• **Record set**:
#####

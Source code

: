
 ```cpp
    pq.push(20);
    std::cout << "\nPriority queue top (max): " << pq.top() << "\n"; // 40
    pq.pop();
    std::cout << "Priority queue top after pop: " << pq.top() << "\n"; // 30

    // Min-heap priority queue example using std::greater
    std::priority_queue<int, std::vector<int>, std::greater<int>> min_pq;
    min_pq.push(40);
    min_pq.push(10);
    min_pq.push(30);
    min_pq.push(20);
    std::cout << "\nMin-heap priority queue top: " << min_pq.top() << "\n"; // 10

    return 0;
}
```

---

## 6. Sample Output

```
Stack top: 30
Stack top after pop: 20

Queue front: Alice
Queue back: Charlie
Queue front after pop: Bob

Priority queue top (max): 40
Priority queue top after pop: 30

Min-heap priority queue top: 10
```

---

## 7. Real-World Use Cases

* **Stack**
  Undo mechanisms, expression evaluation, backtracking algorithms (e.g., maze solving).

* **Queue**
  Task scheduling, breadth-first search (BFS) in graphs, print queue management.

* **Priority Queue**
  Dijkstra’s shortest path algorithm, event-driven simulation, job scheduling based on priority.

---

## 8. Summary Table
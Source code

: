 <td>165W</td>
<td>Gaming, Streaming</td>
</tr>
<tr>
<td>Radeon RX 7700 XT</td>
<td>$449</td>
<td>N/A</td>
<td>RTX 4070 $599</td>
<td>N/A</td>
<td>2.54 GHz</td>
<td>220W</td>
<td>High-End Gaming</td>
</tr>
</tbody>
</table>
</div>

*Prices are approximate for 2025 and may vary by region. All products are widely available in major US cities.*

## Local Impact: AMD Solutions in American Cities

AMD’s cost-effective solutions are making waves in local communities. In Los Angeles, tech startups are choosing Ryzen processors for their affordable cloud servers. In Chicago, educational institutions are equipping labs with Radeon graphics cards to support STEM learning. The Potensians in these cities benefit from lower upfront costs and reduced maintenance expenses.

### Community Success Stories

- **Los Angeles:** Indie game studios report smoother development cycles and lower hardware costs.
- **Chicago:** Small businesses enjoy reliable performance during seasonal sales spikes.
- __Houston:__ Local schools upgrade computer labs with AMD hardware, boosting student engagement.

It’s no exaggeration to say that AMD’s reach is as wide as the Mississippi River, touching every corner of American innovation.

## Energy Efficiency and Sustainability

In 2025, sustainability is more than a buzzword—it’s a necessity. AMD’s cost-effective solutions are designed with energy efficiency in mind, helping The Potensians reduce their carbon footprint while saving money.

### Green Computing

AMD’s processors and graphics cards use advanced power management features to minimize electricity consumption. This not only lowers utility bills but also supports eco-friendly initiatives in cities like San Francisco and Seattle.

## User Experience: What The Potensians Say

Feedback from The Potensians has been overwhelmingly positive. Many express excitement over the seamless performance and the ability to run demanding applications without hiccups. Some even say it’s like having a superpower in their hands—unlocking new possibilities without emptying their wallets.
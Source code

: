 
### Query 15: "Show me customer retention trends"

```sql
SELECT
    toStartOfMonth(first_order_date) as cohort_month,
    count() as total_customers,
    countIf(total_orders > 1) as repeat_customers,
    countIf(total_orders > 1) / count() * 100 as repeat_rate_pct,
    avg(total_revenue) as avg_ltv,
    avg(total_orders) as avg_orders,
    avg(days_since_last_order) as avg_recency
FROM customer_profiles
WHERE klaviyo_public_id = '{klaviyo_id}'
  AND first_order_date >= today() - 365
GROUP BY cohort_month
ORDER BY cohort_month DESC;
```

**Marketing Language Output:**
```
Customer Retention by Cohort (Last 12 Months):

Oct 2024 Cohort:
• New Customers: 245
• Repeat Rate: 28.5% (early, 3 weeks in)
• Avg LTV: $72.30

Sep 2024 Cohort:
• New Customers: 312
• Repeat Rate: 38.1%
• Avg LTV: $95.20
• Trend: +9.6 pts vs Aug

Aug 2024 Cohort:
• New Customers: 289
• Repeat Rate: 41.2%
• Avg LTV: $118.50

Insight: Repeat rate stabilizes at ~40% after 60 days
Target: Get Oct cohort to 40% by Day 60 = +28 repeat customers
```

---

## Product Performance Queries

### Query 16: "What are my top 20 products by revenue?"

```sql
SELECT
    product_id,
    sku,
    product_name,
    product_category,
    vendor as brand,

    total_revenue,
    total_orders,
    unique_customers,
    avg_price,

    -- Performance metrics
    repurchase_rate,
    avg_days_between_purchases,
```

#####

• **Exercise directions**: Return every line of the listing that has the word "American" in it.

• **Result of the task**:
## Local Impact: AMD Solutions in American Cities
It’s no exaggeration to say that AMD’s reach is as wide as the Mississippi River, touching every corner of American innovation.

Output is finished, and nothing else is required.